La protesta degli imprenditori: in 60mila a Roma

Si è tenuta ieri a Roma la manifestazione di protesta che ha visto su un fronte comune gli imprenditori di tutta Italia. Secondo le stime sono stati quasi 60mila a mobilitarsi per chiedere al nuovo governo provvedimenti urgenti in materia di politica economica. L’organizzazione pre-evento preannunciava già il risultato: 400 pullman prenotati in partenza da tutte le regioni, 7000 posti in treno e 2000 in aereo. Per aderire all’iniziativa promossa da R. ETE. Imprese Italia che riunisce Confcommercio, Confesercenti, Confartigianato, Cna, Casartigianato (le organizzazioni delle imprese, del terziario e dell’artigianato).


Allo slogan di “Senza impresa non c’è Italia. Riprendiamoci il futuro”, la protesta è civile ma risoluta, propositiva ma incalzante. A sentire i più, queste riforme sono concrete e realizzabili in poco tempo. La questione cruciale riguarda come è ovvio la pressione fiscale, che ha raggiunto la percentuale record del 54%. Con questa tassazione così gravosa, non possono esistere margini di utile né per rimettere in moto i consumi né per poter pensare a degli investimenti. Questo mette in ginocchio le PMI e di conseguenza immobilizza il mercato, di cui rappresentano più del 90% del tessuto produttivo.

Senza contare la burocrazia che, come ormai noto, è la più complessa d’Europa. Giorni interi passati in coda agli sportelli o a compilare moduli invece di dedicarsi al lavoro. E non da meno è l’impossibilità di accedere al credito, con un sistema bancario rigido se non impenetrabile. La protesta di Piazza del Popolo si inserisce nel delicato contesto della crisi che ha colpito il governo, con le dimissioni del Presidente Letta. È al nuovo esecutivo di Renzi che ci si rivolge per ottenere risposte concrete e in grado di dare ossigeno a imprenditori, commercianti e artigiani che parlano con voce rabbiosa ma ancora piena di speranza, come sottolineano i Presidenti di Confesercenti e di Confcommercio, Marco Venturi e Carlo Sangalli.
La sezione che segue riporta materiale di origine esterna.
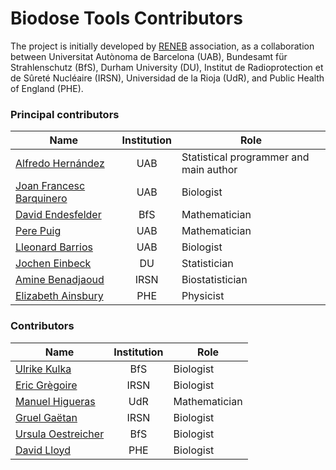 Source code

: # Biodose Tools Contributors

The project is initially developed by [RENEB](http://www.reneb.net) association, as a collaboration between Universitat Autònoma de Barcelona (UAB), Bundesamt für Strahlenschutz (BfS), Durham University (DU), Institut de Radioprotection et de Sûreté Nucléaire (IRSN), Universidad de la Rioja (UdR), and Public Health of England (PHE).

### Principal contributors

| Name                                                                                                   | Institution | Role                                   |
|--------------------------------------------------------------------------------------------------------|:-----------:|----------------------------------------|
| [Alfredo Hernández](http://aldomann.com)                                                               | UAB         | Statistical programmer and main author |
| [Joan Francesc Barquinero](https://scholar.google.com/citations?user=jMLzrEQAAAAJ)                     | UAB         | Biologist                              |
| [David Endesfelder](https://www.researchgate.net/profile/David_Endesfelder2)                           | BfS         | Mathematician                          |
| [Pere Puig](http://grupsderecerca.uab.cat/advancedstochasticmodelling/content/pere-puig)               | UAB         | Mathematician                          |
| [Lleonard Barrios](https://www.researchgate.net/scientific-contributions/2058388356_Lleonard_Barrios)  | UAB         | Biologist                              |
| [Jochen Einbeck](https://www.dur.ac.uk/research/directory/staff/?id=4542)                              | DU          | Statistician                           |
| [Amine Benadjaoud](https://www.researchgate.net/profile/Mohamed_Benadjaoud)                            | IRSN        | Biostatistician                        |
| [Elizabeth Ainsbury](https://www.phe-protectionservices.org.uk/cds/team/liz_ainsbury)                  | PHE         | Physicist                              |

### Contributors

| Name                                                                                                      | Institution | Role          |
|-----------------------------------------------------------------------------------------------------------|:-----------:|---------------|
| [Ulrike Kulka](https://www.researchgate.net/profile/Ulrike_Kulka)                                         |     BfS     | Biologist     |
| [Eric Grègoire](https://www.researchgate.net/profile/Eric_Gregoire2)                                      |     IRSN    | Biologist     |
| [Manuel Higueras](https://investigacion.unirioja.es/investigadores/1322/detalle)                          |     UdR     | Mathematician |
| [Gruel Gaëtan](https://www.researchgate.net/profile/Gruel_Gaetan)                                         |     IRSN    | Biologist     |
| [Ursula Oestreicher](https://www.researchgate.net/scientific-contributions/2121336457_Ursula_Oestreicher) |     BfS     | Biologist     |
| [David Lloyd](https://www.phe-protectionservices.org.uk/cds/team/david_lloyd)                             |     PHE     | Biologist     |
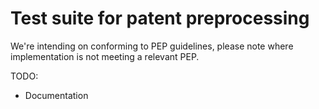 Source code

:# Test suite for patent preprocessing

We're intending on conforming to PEP guidelines,
please note where implementation is not meeting
a relevant PEP.

TODO: 

* Documentation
Dopo cinque anni di sopravvivenza e austerità, gli imprenditori sono esausti e chiedono attenzione e più rispetto per chi ha vanificato i risparmi di una vita pur di non chiudere la propria impresa. Chiedono di poter ritrovare serenità e fiducia nel futuro grazie all’intervento del Parlamento ma soprattutto del nuovo governo: non aiuti o sussidi ma riforme istituzionali reali che aiutino a superare la crisi economico-sociale e che semplicemente diano la possibilità di poter lavorare.